Wenn einer in den Spiegel schaut, wie viele schauen heraus?

Joachim Meyerhoffs Hauptfigur und Ich-Erzähler im Roman Die Zweisamkeit der Einzelgänger heisst Joachim Meyerhoff, ist wie sein Erschaffer auf dem Gelände einer psychiatrischen Klinik gross und später Schauspieler geworden. Diese Fakten stehen im Wikipedia-Eintrag über den Autor Meyerhoff. Solche Angaben darf man  glauben. Bei einem schreibenden Schauspieler, der sich selbst zur Figur eines Romans erhebt, darf aber auch ein wenig Zweifel erlaubt sein. Inwieweit die Figur Meyerhoff dem Schriftsteller Meyerhoff gleicht, ist etwas, was Leser sich sicherlich fragen – und etwas, womit Schriftsteller Meyerhoff gekonnt spielt. Für den Roman selber ist die Frage müssig. Die Geschichte springt zwischen Irrwitz, Traurigkeit, Facettenreichtum und herzbewegender Lebenslust hin und her; so dass man sich zuweilen wünscht, der Autor möge sie so erlebt haben – und ein paar Zeilen weiter, der Autor möge sie auf keinen Fall so erlebt haben.

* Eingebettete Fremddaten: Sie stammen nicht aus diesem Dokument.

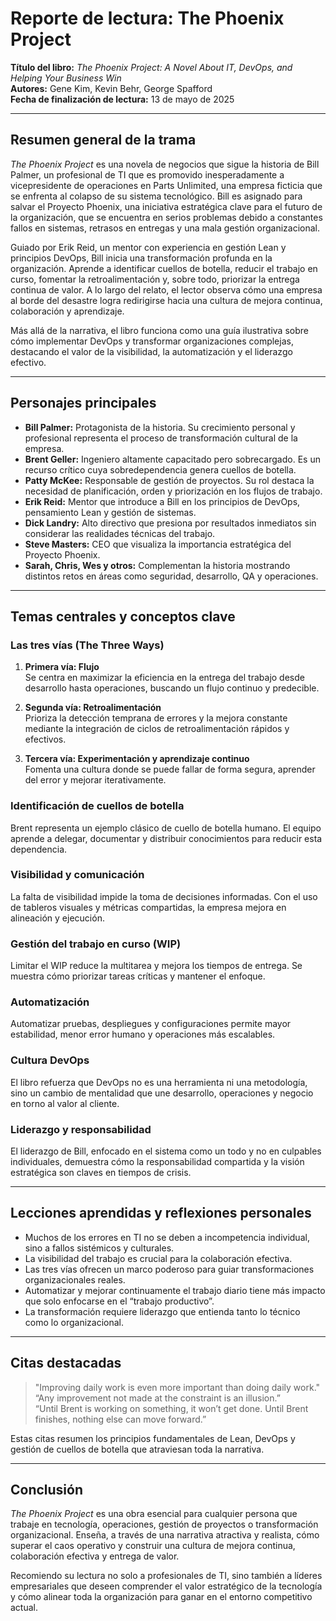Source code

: 
# Reporte de lectura: The Phoenix Project

**Título del libro:** *The Phoenix Project: A Novel About IT, DevOps, and Helping Your Business Win*  
**Autores:** Gene Kim, Kevin Behr, George Spafford  
**Fecha de finalización de lectura:** 13 de mayo de 2025  

---

## Resumen general de la trama

*The Phoenix Project* es una novela de negocios que sigue la historia de Bill Palmer, un profesional de TI que es promovido inesperadamente a vicepresidente de operaciones en Parts Unlimited, una empresa ficticia que se enfrenta al colapso de su sistema tecnológico. Bill es asignado para salvar el Proyecto Phoenix, una iniciativa estratégica clave para el futuro de la organización, que se encuentra en serios problemas debido a constantes fallos en sistemas, retrasos en entregas y una mala gestión organizacional.

Guiado por Erik Reid, un mentor con experiencia en gestión Lean y principios DevOps, Bill inicia una transformación profunda en la organización. Aprende a identificar cuellos de botella, reducir el trabajo en curso, fomentar la retroalimentación y, sobre todo, priorizar la entrega continua de valor. A lo largo del relato, el lector observa cómo una empresa al borde del desastre logra redirigirse hacia una cultura de mejora continua, colaboración y aprendizaje.

Más allá de la narrativa, el libro funciona como una guía ilustrativa sobre cómo implementar DevOps y transformar organizaciones complejas, destacando el valor de la visibilidad, la automatización y el liderazgo efectivo.

---

## Personajes principales

- **Bill Palmer:** Protagonista de la historia. Su crecimiento personal y profesional representa el proceso de transformación cultural de la empresa.
- **Brent Geller:** Ingeniero altamente capacitado pero sobrecargado. Es un recurso crítico cuya sobredependencia genera cuellos de botella.
- **Patty McKee:** Responsable de gestión de proyectos. Su rol destaca la necesidad de planificación, orden y priorización en los flujos de trabajo.
- **Erik Reid:** Mentor que introduce a Bill en los principios de DevOps, pensamiento Lean y gestión de sistemas.
- **Dick Landry:** Alto directivo que presiona por resultados inmediatos sin considerar las realidades técnicas del trabajo.
- **Steve Masters:** CEO que visualiza la importancia estratégica del Proyecto Phoenix.
- **Sarah, Chris, Wes y otros:** Complementan la historia mostrando distintos retos en áreas como seguridad, desarrollo, QA y operaciones.

---

## Temas centrales y conceptos clave

### Las tres vías (The Three Ways)

1. **Primera vía: Flujo**  
   Se centra en maximizar la eficiencia en la entrega del trabajo desde desarrollo hasta operaciones, buscando un flujo continuo y predecible.

2. **Segunda vía: Retroalimentación**  
   Prioriza la detección temprana de errores y la mejora constante mediante la integración de ciclos de retroalimentación rápidos y efectivos.

3. **Tercera vía: Experimentación y aprendizaje continuo**  
   Fomenta una cultura donde se puede fallar de forma segura, aprender del error y mejorar iterativamente.

### Identificación de cuellos de botella

Brent representa un ejemplo clásico de cuello de botella humano. El equipo aprende a delegar, documentar y distribuir conocimientos para reducir esta dependencia.

### Visibilidad y comunicación

La falta de visibilidad impide la toma de decisiones informadas. Con el uso de tableros visuales y métricas compartidas, la empresa mejora en alineación y ejecución.

### Gestión del trabajo en curso (WIP)

Limitar el WIP reduce la multitarea y mejora los tiempos de entrega. Se muestra cómo priorizar tareas críticas y mantener el enfoque.

### Automatización

Automatizar pruebas, despliegues y configuraciones permite mayor estabilidad, menor error humano y operaciones más escalables.

### Cultura DevOps

El libro refuerza que DevOps no es una herramienta ni una metodología, sino un cambio de mentalidad que une desarrollo, operaciones y negocio en torno al valor al cliente.

### Liderazgo y responsabilidad

El liderazgo de Bill, enfocado en el sistema como un todo y no en culpables individuales, demuestra cómo la responsabilidad compartida y la visión estratégica son claves en tiempos de crisis.

---

## Lecciones aprendidas y reflexiones personales

- Muchos de los errores en TI no se deben a incompetencia individual, sino a fallos sistémicos y culturales.
- La visibilidad del trabajo es crucial para la colaboración efectiva.
- Las tres vías ofrecen un marco poderoso para guiar transformaciones organizacionales reales.
- Automatizar y mejorar continuamente el trabajo diario tiene más impacto que solo enfocarse en el “trabajo productivo”.
- La transformación requiere liderazgo que entienda tanto lo técnico como lo organizacional.

---

## Citas destacadas

> "Improving daily work is even more important than doing daily work."  
> “Any improvement not made at the constraint is an illusion.”  
> “Until Brent is working on something, it won’t get done. Until Brent finishes, nothing else can move forward.”

Estas citas resumen los principios fundamentales de Lean, DevOps y gestión de cuellos de botella que atraviesan toda la narrativa.

---

## Conclusión

*The Phoenix Project* es una obra esencial para cualquier persona que trabaje en tecnología, operaciones, gestión de proyectos o transformación organizacional. Enseña, a través de una narrativa atractiva y realista, cómo superar el caos operativo y construir una cultura de mejora continua, colaboración efectiva y entrega de valor.

Recomiendo su lectura no solo a profesionales de TI, sino también a líderes empresariales que deseen comprender el valor estratégico de la tecnología y cómo alinear toda la organización para ganar en el entorno competitivo actual.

Die Romanfigur Joachim Meyerhoff ist also Schauspieler, ein einsamer und unglücklicher obendrein. Ein Selbstzweifler. Er trifft auf Hanna. Eine überaus intelligente, kratzbürstige, um sich beissende junge Frau. Joachim verliebt sich. Seltsam genug, denn Hanna ist ein so schwieriger Charakter, dass sie es kaum mit sich selbst aushält. Immer scheint gleich um die Ecke die Katastrophe zu lauern. Die kommt – vorderhand – nicht. Aber es kommen die Tänzerin Franka und die Bäckerin Ilse. Joachim jongliert nun mit drei Frauen und seinem Schauspielberuf. Jede der Frauen öffnet ihm ihre Welt: Hanna fordert Joachim zu gedanklichen Höhenfügen heraus, Franka zu körperlichen Exzessen, Ilse bedeutet Geborgenheit und Wärme. Joachim achtet streng darauf, dass sich diese drei Welten nicht berühren. Dabei entdeckt er seine eigene Skrupellosigkeit und findet Freude daran. Schauspielerische Erfindungsgabe und Spontaneität retten ihn aus der einen oder anderen heiklen Situation.

Was die vier Menschen verbindet, ist ihre innere Einsamkeit. Jeder von ihnen hangelt sich entlang seiner eigenen Ablenkungsmanöverkette.

Schnell-Leser sollten bei diesem Buch ein paar Gänge herunterschalten. Buchfressern verweigert sich dieses Werk. Erst beim Genusslesen entwickelt es sein volles Aroma. Es schmeckt nach Theatervorhängen, vernachlässigten Industriestädten, nach Bibliotheken, verschwitzten Kostümen, frisch Gebackenem. Auch nach Ausschweifung, Betrug, kaschierter Trauer. Meyerhoff weiss geistreich zu erzählen. Seine Theaterszenen lockern die Geschichte auf, sind humorvoll bis sarkastisch. Die Beschreibung des Innenlebens seiner Protagonisten loten jedes Gefühl aus, jede noch so kleine Begebenheit verweist auf die Schwierigkeit, in einer Welt der Zweifler und Verzweifelten jemanden zu finden, an den man sich hängen kann. Und dann ist da noch Meyerhoffs/Meyerhoffs Fabulierkunst, die Purzelbäume gleich im Dutzend schlägt.

Ein Einwand muss angebracht werden: Spätestens ab Seite dreissig kommen auch dem tolerantesten Leser Zweifel: Muss ich mir das antun? Was haben eine überkandidelte, nervige Studentin namens Hanna, die auf keine noch so simple Frage eine normale Antwort geben kann, und ein einsamer Wolf namens Joachim, der sich aus welchen Gründen auch immer in dieses verrückte Huhn verliebt, mit mir zu tun? Bitte hier das Buch nicht beiseitelegen! Ich kann versichern, es lohnt sich, am Lesen zu bleiben. Tief- und Hintersinn sowie eine grosse Liebe zu grosser Literatur sprechen aus jeder Seite.

 

Titel: Die Zweisamkeit der Einzelgänger, Roman gebunden

Autor: Joachim Meyerhoff

Verlag: Kiepenheuer&Witsch https://www.kiwi-verlag.de/

Kurzbewertung: Intensives Leseerlebnis mit vielen theatralischen-komischen Effekten.

Für wen: Langsamleser mit einem Hang zu schrägen Typen und hochklassigen Literatur.